PRINCE2 is a methodology, and doesn’t aim to be everything a project manager could ever need to know – as the OGC PRINCE2 website says:

“PRINCE2 does not cover all aspects of project management.  Areas such as leadership and people management skills, detailed coverage of project management tools and techniques are well covered by other existing and proven methods and are therefore excluded from PRINCE2.”

So of course there isn’t a pre-requisite amount of experience or training you must have before taking the PRINCE2 exams – because the PRINCE2 qualification isn’t certifying your competency in those areas, and it doesn’t claim to. It is specifically about whether you are able to apply PRINCE2 to a project.

(In general I’d say there is an assumption you will have a certain amount of project management experience, but certainly it isn’t mandated.)

That’s not to say that PRINCE2 Practitioner hasn’t come to be seen as a proxy for project management expertise – it has, particularly in the UK. But I think that’s mainly because there hasn’t been a ‘professional body’ in the UK attempting to impose a defined set of standards as to what a competent project manager is, whereas there has been a significant amount of work put into improving the PRINCE2 methodology, and popularising its use. Because of its near ubiquity, the market has come to see PRINCE2 as a measurement of project management competency, but the organisations behind it never claimed that for it.

In essence, in many places, being a competent and experienced project manager is correlated with having a PRINCE2 Practitioner qualification, but is not caused by it.

Does this mean we should all rush off and get PMP, and ignore PRINCE2? Well, no.
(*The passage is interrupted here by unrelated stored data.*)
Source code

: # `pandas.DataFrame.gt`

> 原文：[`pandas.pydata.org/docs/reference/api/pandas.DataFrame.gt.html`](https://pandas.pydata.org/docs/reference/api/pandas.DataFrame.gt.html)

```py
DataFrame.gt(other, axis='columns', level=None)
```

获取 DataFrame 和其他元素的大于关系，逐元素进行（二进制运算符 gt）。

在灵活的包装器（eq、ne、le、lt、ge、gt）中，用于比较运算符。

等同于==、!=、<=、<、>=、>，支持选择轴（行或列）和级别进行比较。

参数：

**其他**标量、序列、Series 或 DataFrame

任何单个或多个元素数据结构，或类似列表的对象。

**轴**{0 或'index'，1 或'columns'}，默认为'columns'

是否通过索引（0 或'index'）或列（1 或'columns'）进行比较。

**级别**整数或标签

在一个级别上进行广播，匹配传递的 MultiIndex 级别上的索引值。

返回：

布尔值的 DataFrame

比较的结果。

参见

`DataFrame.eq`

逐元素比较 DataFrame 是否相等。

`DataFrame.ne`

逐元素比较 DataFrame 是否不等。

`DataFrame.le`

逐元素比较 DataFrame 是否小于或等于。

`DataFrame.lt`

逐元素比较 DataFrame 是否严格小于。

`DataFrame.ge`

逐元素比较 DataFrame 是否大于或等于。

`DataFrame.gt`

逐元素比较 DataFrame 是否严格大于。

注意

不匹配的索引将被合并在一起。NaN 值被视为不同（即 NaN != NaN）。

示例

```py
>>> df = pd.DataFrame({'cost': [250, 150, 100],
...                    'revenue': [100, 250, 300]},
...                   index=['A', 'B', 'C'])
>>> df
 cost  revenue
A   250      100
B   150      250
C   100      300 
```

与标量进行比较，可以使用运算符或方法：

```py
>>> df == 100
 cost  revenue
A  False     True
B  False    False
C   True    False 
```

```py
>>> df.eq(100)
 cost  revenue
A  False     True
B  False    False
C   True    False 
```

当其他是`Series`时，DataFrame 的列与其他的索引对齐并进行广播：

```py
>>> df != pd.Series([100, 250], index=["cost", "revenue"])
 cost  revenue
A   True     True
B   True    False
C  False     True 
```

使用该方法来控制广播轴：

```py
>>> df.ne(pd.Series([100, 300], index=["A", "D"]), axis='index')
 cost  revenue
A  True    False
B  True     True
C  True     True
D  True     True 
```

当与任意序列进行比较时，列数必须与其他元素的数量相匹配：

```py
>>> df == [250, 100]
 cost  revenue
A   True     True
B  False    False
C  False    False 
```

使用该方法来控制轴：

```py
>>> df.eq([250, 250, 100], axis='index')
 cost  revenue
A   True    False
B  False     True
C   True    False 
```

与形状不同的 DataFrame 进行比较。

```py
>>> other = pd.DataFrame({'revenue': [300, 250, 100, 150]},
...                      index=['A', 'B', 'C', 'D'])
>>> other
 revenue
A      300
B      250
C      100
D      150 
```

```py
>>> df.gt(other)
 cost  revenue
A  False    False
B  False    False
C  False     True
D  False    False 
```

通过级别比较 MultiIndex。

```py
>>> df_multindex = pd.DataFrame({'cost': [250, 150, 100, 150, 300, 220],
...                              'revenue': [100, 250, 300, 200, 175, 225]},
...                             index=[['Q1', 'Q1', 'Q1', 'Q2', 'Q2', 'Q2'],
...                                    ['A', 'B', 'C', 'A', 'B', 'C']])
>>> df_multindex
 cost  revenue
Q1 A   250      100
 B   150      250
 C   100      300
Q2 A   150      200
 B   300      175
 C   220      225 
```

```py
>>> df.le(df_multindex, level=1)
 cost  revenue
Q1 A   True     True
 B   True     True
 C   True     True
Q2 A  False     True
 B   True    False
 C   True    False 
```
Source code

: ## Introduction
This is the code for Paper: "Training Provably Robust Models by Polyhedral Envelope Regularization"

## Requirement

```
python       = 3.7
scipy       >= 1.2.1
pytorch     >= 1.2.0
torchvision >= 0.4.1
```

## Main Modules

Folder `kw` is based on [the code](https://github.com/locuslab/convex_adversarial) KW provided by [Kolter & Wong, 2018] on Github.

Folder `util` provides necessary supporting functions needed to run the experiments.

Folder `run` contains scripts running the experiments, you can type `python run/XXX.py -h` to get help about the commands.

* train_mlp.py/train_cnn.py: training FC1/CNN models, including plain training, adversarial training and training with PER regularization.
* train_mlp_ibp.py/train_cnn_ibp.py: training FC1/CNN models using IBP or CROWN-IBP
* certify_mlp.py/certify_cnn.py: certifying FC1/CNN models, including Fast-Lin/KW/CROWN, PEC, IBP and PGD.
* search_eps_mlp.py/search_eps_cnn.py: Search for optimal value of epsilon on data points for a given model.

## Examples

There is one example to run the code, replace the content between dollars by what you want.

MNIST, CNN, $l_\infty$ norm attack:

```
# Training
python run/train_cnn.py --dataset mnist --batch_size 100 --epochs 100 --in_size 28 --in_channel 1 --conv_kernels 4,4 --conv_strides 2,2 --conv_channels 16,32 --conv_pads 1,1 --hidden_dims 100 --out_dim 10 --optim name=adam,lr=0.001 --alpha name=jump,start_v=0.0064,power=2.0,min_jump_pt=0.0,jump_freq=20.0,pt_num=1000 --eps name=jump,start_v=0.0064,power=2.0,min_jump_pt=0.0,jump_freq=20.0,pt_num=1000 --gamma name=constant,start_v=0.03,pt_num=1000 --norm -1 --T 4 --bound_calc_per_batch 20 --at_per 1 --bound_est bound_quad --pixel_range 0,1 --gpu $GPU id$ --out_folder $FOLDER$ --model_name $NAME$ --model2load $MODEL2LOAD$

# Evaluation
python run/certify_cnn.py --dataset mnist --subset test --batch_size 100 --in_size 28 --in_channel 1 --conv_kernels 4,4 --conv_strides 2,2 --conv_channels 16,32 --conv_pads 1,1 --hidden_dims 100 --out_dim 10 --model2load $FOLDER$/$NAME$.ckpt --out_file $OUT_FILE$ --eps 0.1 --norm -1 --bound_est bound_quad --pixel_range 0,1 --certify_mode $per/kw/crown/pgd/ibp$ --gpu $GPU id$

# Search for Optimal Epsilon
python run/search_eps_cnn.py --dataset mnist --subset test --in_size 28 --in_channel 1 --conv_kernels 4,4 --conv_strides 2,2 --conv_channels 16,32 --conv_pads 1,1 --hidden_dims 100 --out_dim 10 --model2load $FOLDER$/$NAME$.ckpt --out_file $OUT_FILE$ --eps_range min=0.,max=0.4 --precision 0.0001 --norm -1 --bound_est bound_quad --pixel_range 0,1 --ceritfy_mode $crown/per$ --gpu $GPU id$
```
PRINCE2 is, as I’ve said, a methodology. It provides a common set of standards, taxonomy, processes and so forth. It is, in a way, like the protocols used on computer networks – it allows interconnections, and for components, um, people, to be dropped into a new situation and still know the language. There is something akin to a network effect here – the advantages of speaking the same language as everyone else are enormous. It’s something you must be able to do to have any chance of succeeding.

What does that mean? Well, for ‘general’ project management (if there is such a thing), if you’re in a country where PRINCE2 isn’t particularly popular or dominant, especially the US, then yes, plan to gain the PMP qualification eventually. If PRINCE2 is popular in your country, look to gain the Practitioner qualification, but be aware your experience of projects is what will help you get a job, not the qualification.

As I said, I have more I want to talk about regarding this comparison article, and I’ll do that in a later post.